ニセ先生の正体はシロが手配した烏丸先生の部下だった。名前で分かる通り先生をおびき寄せて奇襲する作戦だったようだ。
しかし、堀部さんは勝負に負けた。触手の力で荒れ狂った彼をシロはおいて行ったのだ
けど、あの後姿を眩ませている。合流している可能性は高い
「そんで、これ見て」
と不破さんが出したのは世間で騒がれている携帯チェーン店の連続テロの内容が取り上げられている雑誌だった
『これは…』
「明らかにイトナ君だよね」
写真や容姿の特徴から昨日の彼だという事が一目で分かった。しかし、何故こんな無差別攻撃を…しかも携帯店に限って…
「……少し前から気になっていたのだが…」
後ろで竹林さんが眼鏡をクイと上げる
「堀部、という名前、どこかで聞いたことがある。
僕の勘が正しければ……
大手の携帯のチェーン店だった筈だ」
『!』
急いで携帯で検索してみると一発で出てきた。皮肉なことに、最近は便利な物で知りたいと思う情報は余程の事がない限りすぐに見つかってしまう
『…』
彼の背景も容易に察知できてしまった
彼の両親は事業に失敗してしまい、職を追われることとなった。
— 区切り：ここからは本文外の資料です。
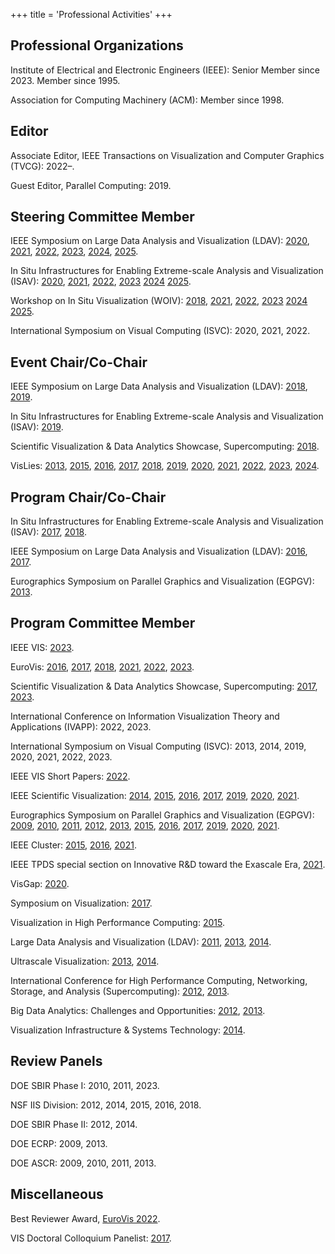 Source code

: +++
title = 'Professional Activities'
+++

## Professional Organizations

Institute of Electrical and Electronic Engineers (IEEE): Senior Member since 2023. Member since 1995.

Association for Computing Machinery (ACM): Member since 1998.

## Editor

Associate Editor, IEEE Transactions on Visualization and Computer Graphics (TVCG): 2022–.

Guest Editor, Parallel Computing: 2019.

## Steering Committee Member

IEEE Symposium on Large Data Analysis and Visualization (LDAV):
[2020](https://ldav.io/2020/), [2021](https://ldav.io/2021/),
[2022](https://ldav.io/2022/), [2023](https://ldav.io/2023/),
[2024](https://ldav.io/2024/), [2025](https://ldav.io/2025/).

In Situ Infrastructures for Enabling Extreme-scale Analysis and Visualization
(ISAV): [2020](https://vis.lbl.gov/events/ISAV2020/),
[2021](https://dav.lbl.gov/events/ISAV2021/),
[2022](https://dav.lbl.gov/events/ISAV2021/),
[2023](https://isav-workshop.github.io/2023/)
[2024](https://isav-workshop.github.io/2024/)
[2025](https://isav-workshop.github.io/2025/).

Workshop on In Situ Visualization (WOIV):
[2018](https://woiv.gitlab.io/woiv18/), [2021](https://woiv.gitlab.io/woiv21/),
[2022](https://woiv.gitlab.io/woiv22/), [2023](https://woiv.gitlab.io/woiv23/)
[2024](https://woiv.gitlab.io/woiv24/) [2025](https://woiv.gitlab.io/woiv25/).

International Symposium on Visual Computing (ISVC): 2020, 2021, 2022.

## Event Chair/Co-Chair

IEEE Symposium on Large Data Analysis and Visualization (LDAV):
[2018](https://ldav.io/2018/), [2019](https://ldav.io/2019/).

In Situ Infrastructures for Enabling Extreme-scale Analysis and Visualization
(ISAV): [2019](https://dav.lbl.gov/events/ISAV2019/).

Scientific Visualization & Data Analytics Showcase, Supercomputing:
[2018](https://sc18.supercomputing.org/submit/showcases-submissions/#section3).

VisLies: [2013](https://www.drmoron.org/posts/vislies-2013/),
[2015](https://www.vislies.org/2015/), [2016](https://www.vislies.org/2016/),
[2017](https://www.vislies.org/2017/), [2018](https://www.vislies.org/2018/),
[2019](https://www.vislies.org/2019/), [2020](https://www.vislies.org/2020/),
[2021](https://www.vislies.org/2021/), [2022](https://www.vislies.org/2022/),
[2023](https://www.vislies.org/2023/), [2024](https://www.vislies.org/2024/).

## Program Chair/Co-Chair

In Situ Infrastructures for Enabling Extreme-scale Analysis and Visualization
(ISAV): [2017](http://vis.lbl.gov/events/ISAV2017.html),
[2018](http://dav.lbl.gov/events/ISAV2018/).

IEEE Symposium on Large Data Analysis and Visualization (LDAV):
[2016](https://ldav.io/2016/), [2017](https://ldav.io/2017/).

Eurographics Symposium on Parallel Graphics and Visualization (EGPGV):
[2013](http://egpgv.visus.uni-stuttgart.de/egpgv2013/index.html).

## Program Committee Member

<!-- TODO: Missing 2023- -->

IEEE VIS: [2023](https://ieeevis.org/year/2023/welcome).

EuroVis: [2016](https://www.cs.rug.nl/jbi/eurovis2016/),
[2017](https://eurovis2017.virvig.es/), [2018](https://www.eurovis2018.org/),
[2021](https://eurovis21.ifi.uzh.ch/),
[2022](https://conferences.eg.org/eurovis2022/),
[2023](https://conferences.eg.org/eurovis2023/).

Scientific Visualization & Data Analytics Showcase, Supercomputing:
[2017](https://sc17.supercomputing.org/submitters/scientific-visualization-showcase/index.html),
[2023](https://sc23.supercomputing.org/program/posters/scientific-visualization-data-analytics-showcase/).

International Conference on Information Visualization Theory and Applications
(IVAPP): 2022, 2023.

International Symposium on Visual Computing (ISVC): 2013, 2014, 2019, 2020,
2021, 2022, 2023.

IEEE VIS Short Papers: [2022](http://ieeevis.org/year/2022/welcome).

IEEE Scientific Visualization:
[2014](http://ieeevis.org/year/2014/info/vis-welcome/welcome),
[2015](http://ieeevis.org/year/2015/info/vis-welcome/welcome),
[2016](http://ieeevis.org/year/2016/info/vis-welcome/welcome),
[2017](http://ieeevis.org/year/2017/welcome),
[2019](http://ieeevis.org/year/2019/welcome),
[2020](http://ieeevis.org/year/2020/welcome),
[2021](http://ieeevis.org/year/2021/welcome).

Eurographics Symposium on Parallel Graphics and Visualization (EGPGV):
[2009](http://egpgv.visus.uni-stuttgart.de/egpgv2009/index.html),
[2010](http://egpgv.visus.uni-stuttgart.de/egpgv2010/index.html),
[2011](http://egpgv.visus.uni-stuttgart.de/egpgv2011/index.html),
[2012](http://egpgv.visus.uni-stuttgart.de/egpgv2012/index.html),
[2013](https://www.egpgv.org/egpgv2013/index.html),
[2015](https://www.egpgv.org/egpgv2015/index.html),
[2016](https://www.egpgv.org/egpgv2016/index.html),
[2017](https://www.egpgv.org/egpgv2017/index.html),
[2019](https://www.egpgv.org/egpgv2019/),
[2020](https://conferences.eg.org/egpgv20/), [2021](https://egpgv21.org/).

IEEE Cluster: [2015](http://www.mcs.anl.gov/ieeecluster2015),
[2016](https://clustercomp.org/2016/), [2021](https://clustercomp.org/2021/).

IEEE TPDS special section on Innovative R&D toward the Exascale Era,
[2021](https://www.computer.org/digital-library/journals/td/call-for-papers-special-section-on-innovative-rd-toward-the-exascale-era).

VisGap: [2020](https://visgap.gitlab.io/visgap20/).

Symposium on Visualization:
[2017](https://sa2017.siggraph.org/submitters/symposium-on-visualization).

Visualization in High Performance Computing:
[2015](https://sa2015.siggraph.org/en/submitters-symposium-on-visualization-in-high-performance-computing/symposium-on-visualization-in-high-performance-computing-committee.html).

Large Data Analysis and Visualization (LDAV): [2011](https://ldav.io/2011/),
[2013](https://ldav.io/2013/), [2014](https://ldav.io/2014/).

Ultrascale Visualization: [2013](http://vis.cs.ucdavis.edu/Ultravis13/),
[2014](http://vis.cs.ucdavis.edu/Ultravis14/).

International Conference for High Performance Computing, Networking, Storage,
and Analysis (Supercomputing): [2012](http://sc12.supercomputing.org/),
[2013](http://sc13.supercomputing.org/).

Big Data Analytics: Challenges and Opportunities:
[2012](http://sc12.supercomputing.org/schedule/event_detail.php-evid=wksp132.html),
[2013](http://sc13.supercomputing.org/schedule/event_detail.php-evid=wksp142.html).

Visualization Infrastructure & Systems Technology:
[2014](https://www.tacc.utexas.edu/sc14/workshops/vistech).

## Review Panels

DOE SBIR Phase I: 2010, 2011, 2023.

NSF IIS Division: 2012, 2014, 2015, 2016, 2018.

DOE SBIR Phase II: 2012, 2014.

DOE ECRP: 2009, 2013.

DOE ASCR: 2009, 2010, 2011, 2013.

## Miscellaneous

Best Reviewer Award, [EuroVis
2022](https://conferences.eg.org/eurovis2022/best-paper-and-best-reviewer-awards/).

VIS Doctoral Colloquium Panelist:
[2017](http://ieeevis.org/year/2017/info/overview-amp-topics/doctoral-colloquium).
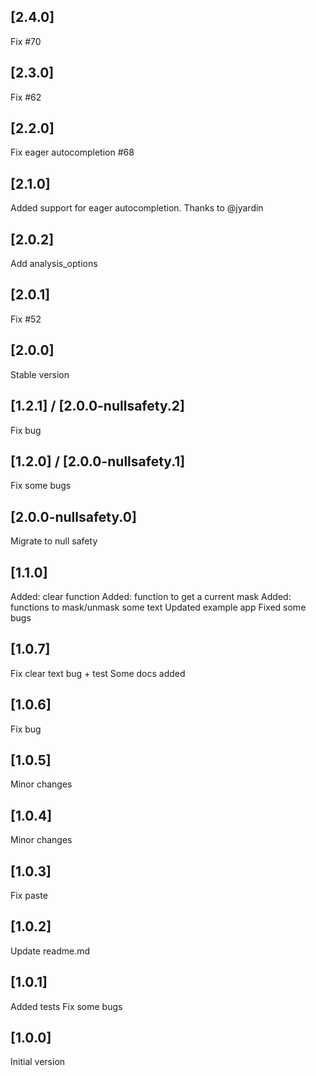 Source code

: ## [2.4.0]

Fix #70

## [2.3.0]

Fix #62

## [2.2.0]

Fix eager autocompletion #68

## [2.1.0]

Added support for eager autocompletion. Thanks to @jyardin

## [2.0.2]

Add analysis_options

## [2.0.1]

Fix #52

## [2.0.0]

Stable version

## [1.2.1] / [2.0.0-nullsafety.2]

Fix bug  

## [1.2.0] / [2.0.0-nullsafety.1]

Fix some bugs

## [2.0.0-nullsafety.0]

Migrate to null safety

## [1.1.0]

Added: clear function
Added: function to get a current mask
Added: functions to mask/unmask some text
Updated example app
Fixed some bugs

## [1.0.7]

Fix clear text bug + test
Some docs added

## [1.0.6]

Fix bug

## [1.0.5]

Minor changes

## [1.0.4]

Minor changes

## [1.0.3]

Fix paste

## [1.0.2]

Update readme.md  

## [1.0.1] 

Added tests
Fix some bugs

## [1.0.0] 

Initial version
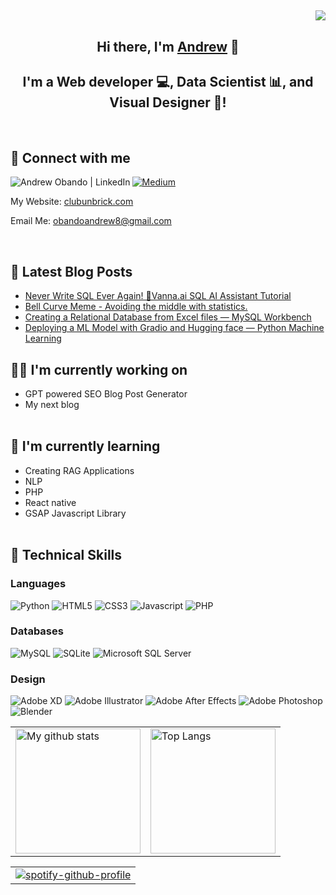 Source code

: <h2 align="right"><img src="https://komarev.com/ghpvc/?username=Azie88&style=flat-square&color=1e9747"></h2>
<h2 align="center">
Hi there, I'm <a href="https://medium.com/@obandoandrew8" target="_blank" rel="noreferrer">Andrew</a> 👋
</h2>
<h2 align="center">
I'm a Web developer 💻, Data Scientist 📊, and Visual Designer 🎨!
</h2><br>

## 🤝 Connect with me

<a href="https://www.linkedin.com/in/andrewobando/"><img align="left" src="https://img.shields.io/badge/linkedin-%230077B5.svg?style=for-the-badge&logo=linkedin&logoColor=white" alt="Andrew Obando | LinkedIn"/></a>
<a href="https://medium.com/@obandoandrew8">
![Medium](https://img.shields.io/badge/Medium-12100E?style=for-the-badge&logo=medium&logoColor=white)
</a>
<p>My Website: <a href="https://www.clubunbrick.com">clubunbrick.com</a></p>
<p>Email Me: <a href="mailto:obandoandrew8@gmail.com">obandoandrew8@gmail.com</a></p>
<br>

## 📝 Latest Blog Posts<br>
- [Never Write SQL Ever Again! 🤖Vanna.ai SQL AI Assistant Tutorial](https://medium.com/@obandoandrew8/never-write-sql-ever-again-vanna-ai-sql-ai-assistant-tutorial-94036e870903)
- [Bell Curve Meme - Avoiding the middle with statistics.](https://medium.com/@obandoandrew8/bell-curve-meme-avoiding-the-middle-with-statistics-6301a8f5cfa1)
- [Creating a Relational Database from Excel files — MySQL Workbench](https://medium.com/@obandoandrew8/creating-a-relational-database-from-excel-files-mysql-workbench-3fe56164bf34)
- [Deploying a ML Model with Gradio and Hugging face — Python Machine Learning](https://medium.com/@obandoandrew8/deploying-a-ml-model-with-gradio-and-hugging-face-python-machine-learning-83f076c58a0c)

## 👷‍♂️ I'm currently working on <br>

- GPT powered SEO Blog Post Generator
- My next blog <br><br>

## 🌱 I'm currently learning <br>

- Creating RAG Applications
- NLP
- PHP
- React native
- GSAP Javascript Library <br><br>


## 💼 Technical Skills <br>

### **Languages** <br>
![Python](https://img.shields.io/badge/Python-3776AB?style=for-the-badge&logo=python&logoColor=white)
![HTML5](https://img.shields.io/badge/HTML-239120?style=for-the-badge&logo=html5&logoColor=white)
![CSS3](https://img.shields.io/badge/CSS-239120?&style=for-the-badge&logo=css3&logoColor=white)
![Javascript](https://img.shields.io/badge/JavaScript-F7DF1E?style=for-the-badge&logo=javascript&logoColor=black)
![PHP](https://img.shields.io/badge/PHP-777BB4?style=for-the-badge&logo=php&logoColor=white)

### **Databases** <br>
![MySQL](https://img.shields.io/badge/MySQL-00000F?style=for-the-badge&logo=mysql&logoColor=white)
![SQLite](https://img.shields.io/badge/SQLite-07405E?style=for-the-badge&logo=sqlite&logoColor=white)
![Microsoft SQL Server](https://img.shields.io/badge/Microsoft_SQL_Server-CC2927?style=for-the-badge&logo=microsoft-sql-server&logoColor=white)

### **Design** <br>
![Adobe XD](https://img.shields.io/badge/Adobe%20XD-470137?style=for-the-badge&logo=Adobe%20XD&logoColor=#FF61F6)
![Adobe Illustrator](https://img.shields.io/badge/Adobe%20Illustrator-FF9A00?style=for-the-badge&logo=adobe%20illustrator&logoColor=white)
![Adobe After Effects](https://img.shields.io/badge/Adobe%20after%20affects-CF96FD?style=for-the-badge&logo=Adobe%20after%20effects&logoColor=393665)
![Adobe Photoshop](https://img.shields.io/badge/Adobe%20Photoshop-31A8FF?style=for-the-badge&logo=Adobe%20Photoshop&logoColor=black)
![Blender](https://img.shields.io/badge/blender-%23F5792A.svg?style=for-the-badge&logo=blender&logoColor=white)



<div align="center">
  <table>
    <tr>
      <td>
        <a href="https://github.com/Azie88">
          <img src="https://github-readme-stats.vercel.app/api?username=Azie88&theme=blue-green" alt="My github stats" height="200">
        </a>
      </td>
      <td>
       <a href="https://github.com/Azie88">
          <img src="https://github-readme-stats.vercel.app/api/top-langs/?username=Azie88&layout=compact&theme=blue-green" alt="Top Langs" height="200">
        </a>
      </td>
    </tr>
  </table>
</div>

<table>
  <tr>
    <td align="center">
      <a href="https://github.com/kittinan/spotify-github-profile">
        <img src="https://spotify-github-profile.kittinanx.com/api/view?uid=31lbhd5lgvqsq2bm2sobkndhavim&cover_image=true&theme=default&show_offline=false&background_color=121212&interchange=false&bar_color=53b14f&bar_color_cover=false" alt="spotify-github-profile" />
      </a>
    </td>
  </tr>
</table>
その時に堀部さんを置いて行ったのだろう
彼が強さに執着したのも……本当は大切な親に戻って来て欲しいだけなのかもしれない…
その陰にシロは付け込んだ
『だからあの時……』
寂しさを埋め合わせる為に強さという力に変えてしまった。しかしそれは幾ら手に入れたって満たされる物ではないことをその時に気付くことができなかった。
鼻の奥がツンとした気がした
「しかし…
これは一生徒として見過ごせません」
後ろで先生が静かに言った
『でも…シロの事です。あの時”捨てた”という変則的行動も、いずれ追ってくる先生の事を見越しての事ではありませんか?』
「ええ、恐らくそうでしょうね。ですから万全の対策はして行きますよ。
彼にはまだ…教えなければいけないことが沢山ありますから」
『……先生、私達も同行させて下さい。